§ Goal of the exercise:
Some lines hold the string "версиями". Copy all of them from the material that follows.

=-=-=

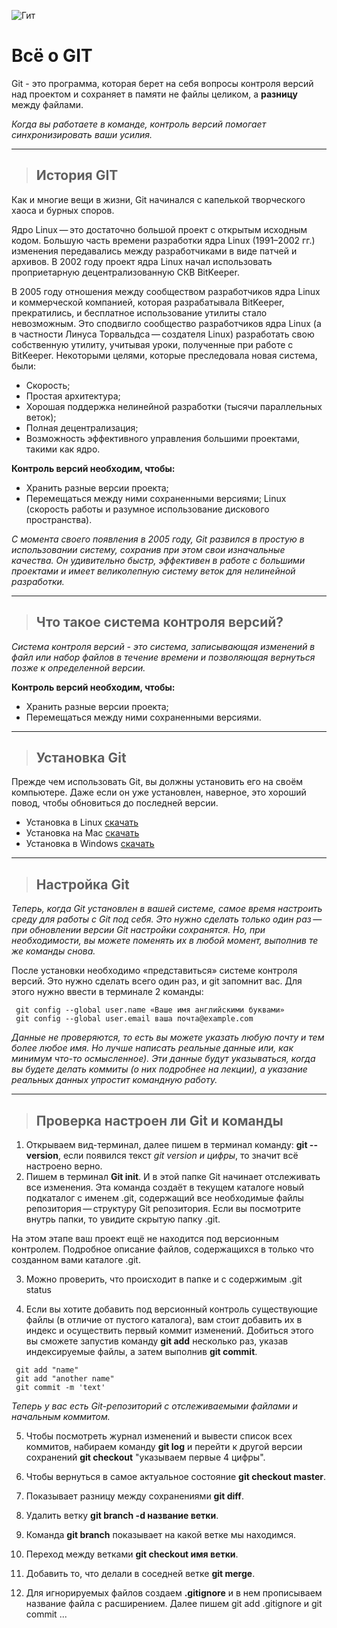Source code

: ![Гит](https://st2.depositphotos.com/1610517/10046/i/450/depositphotos_100462908-stock-photo-hand-writing-git-commit.jpg)

# Всё о GIT 

Git - это программа, которая берет на себя вопросы контроля версий над проектом и сохраняет в памяти не файлы целиком, а **разницу** между файлами. 

*Когда вы работаете в команде, контроль версий помогает синхронизировать ваши усилия.*

___

>## История GIT

Как и многие вещи в жизни, Git начинался с капелькой творческого хаоса и бурных споров.

Ядро Linux — это достаточно большой проект с открытым исходным кодом. Большую часть времени разработки ядра Linux (1991–2002 гг.) изменения передавались между разработчиками в виде патчей и архивов. В 2002 году проект ядра Linux начал использовать проприетарную децентрализованную СКВ BitKeeper.

В 2005 году отношения между сообществом разработчиков ядра Linux и коммерческой компанией, которая разрабатывала BitKeeper, прекратились, и бесплатное использование утилиты стало невозможным. Это сподвигло сообщество разработчиков ядра Linux (а в частности Линуса Торвальдса — создателя Linux) разработать свою собственную утилиту, учитывая уроки, полученные при работе с BitKeeper. Некоторыми целями, которые преследовала новая система, были:

 * Скорость;
 * Простая архитектура;
 * Хорошая поддержка нелинейной разработки (тысячи параллельных веток);
 * Полная децентрализация;
 * Возможность эффективного управления большими проектами, такими как ядро.

**Контроль версий необходим, чтобы:**
* Хранить разные версии проекта;
* Перемещаться между ними сохраненными версиями;
Linux (скорость работы и разумное использование дискового пространства).

*С момента своего появления в 2005 году, Git развился в простую в использовании систему, сохранив при этом свои изначальные качества. Он удивительно быстр, эффективен в работе с большими проектами и имеет великолепную систему веток для нелинейной разработки.*

___

>## Что такое система контроля версий?

*Система контроля версий - это система, записывающая изменений в файл или набор файлов в течение времени и позволяющая вернуться позже к определенной версии.*

**Контроль версий необходим, чтобы:**
* Хранить разные версии проекта;
* Перемещаться между ними сохраненными версиями.

___

>## Установка Git

Прежде чем использовать Git, вы должны установить его на своём компьютере. Даже если он уже установлен, наверное, это хороший повод, чтобы обновиться до последней версии. 
 *  Установка в Linux
 [скачать](https://git-scm.com/download/linux)
 *  Установка на Mac
 [скачать](https://git-scm.com/download/mac)
 *  Установка в Windows
 [скачать](https://git-scm.com/download/win)

___

>## Настройка Git

*Теперь, когда Git установлен в вашей системе, самое время настроить среду для работы с Git под себя. Это нужно сделать только один раз — при обновлении версии Git настройки сохранятся. Но, при необходимости, вы можете поменять их в любой момент, выполнив те же команды снова.*

После установки необходимо «представиться» системе контроля версий. Это нужно сделать всего один раз, и git запомнит вас. Для этого нужно ввести в терминале 2 команды:

```
 git config --global user.name «Ваше имя английскими буквами»
 git config --global user.email ваша почта@example.com
```

*Данные не проверяются, то есть вы можете указать любую почту и тем более любое имя. Но лучше написать реальные данные или, как минимум что-то осмысленное). Эти данные будут указываться, когда вы будете делать коммиты (о них подробнее на лекции), а указание реальных данных упростит командную работу.*

___

>## Проверка настроен ли Git и команды

 1) Открываем вид-терминал, далее пишем в терминал команду: **git --version**, если появился текст *git version и цифры*, то значит всё настроено верно. 
 2) Пишем в терминал **Git init**. И в этой папке Git начинает отслеживать все изменения.  Эта команда создаёт в текущем каталоге новый подкаталог с именем .git, содержащий все необходимые файлы репозитория — структуру Git репозитория. Если вы посмотрите внутрь папки, то увидите скрытую папку .git.

 На этом этапе ваш проект ещё не находится под версионным контролем. Подробное описание файлов, содержащихся в только что созданном вами каталоге .git. 

 3) Можно проверить, что происходит в папке и с содержимым .git status

 4) Если вы хотите добавить под версионный контроль существующие файлы (в отличие от пустого каталога), вам стоит добавить их в индекс и осуществить первый коммит изменений. Добиться этого вы сможете запустив команду **git add** несколько раз, указав индексируемые файлы, а затем выполнив **git commit**.

```
 git add "name"
 git add "another name"
 git commit -m 'text'
```
*Теперь у вас есть Git-репозиторий с отслеживаемыми файлами и начальным коммитом.*

5) Чтобы посмотреть журнал изменений и вывести список всех коммитов, набираем команду **git log** и перейти к другой версии сохранений **git checkout** "указываем первые 4 цифры".

6) Чтобы вернуться в самое актуальное состояние **git checkout master**.

7) Показывает разницу между сохранениями **git diff**.

8) Удалить ветку **git branch -d название ветки**. 

9) Команда **git branch** показывает на какой ветке мы находимся.

10) Переход между ветками **git checkout имя ветки**.

11) Добавить то, что делали в соседней ветке **git merge**.

12)  Для игнорируемых файлов создаем **.gitignore** и в нем прописываем название файла с расширением. Далее пишем git add .gitignore и git commit ...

=-=-=

§ Response to this exercise:
* Перемещаться между ними сохраненными версиями;
* Перемещаться между ними сохраненными версиями.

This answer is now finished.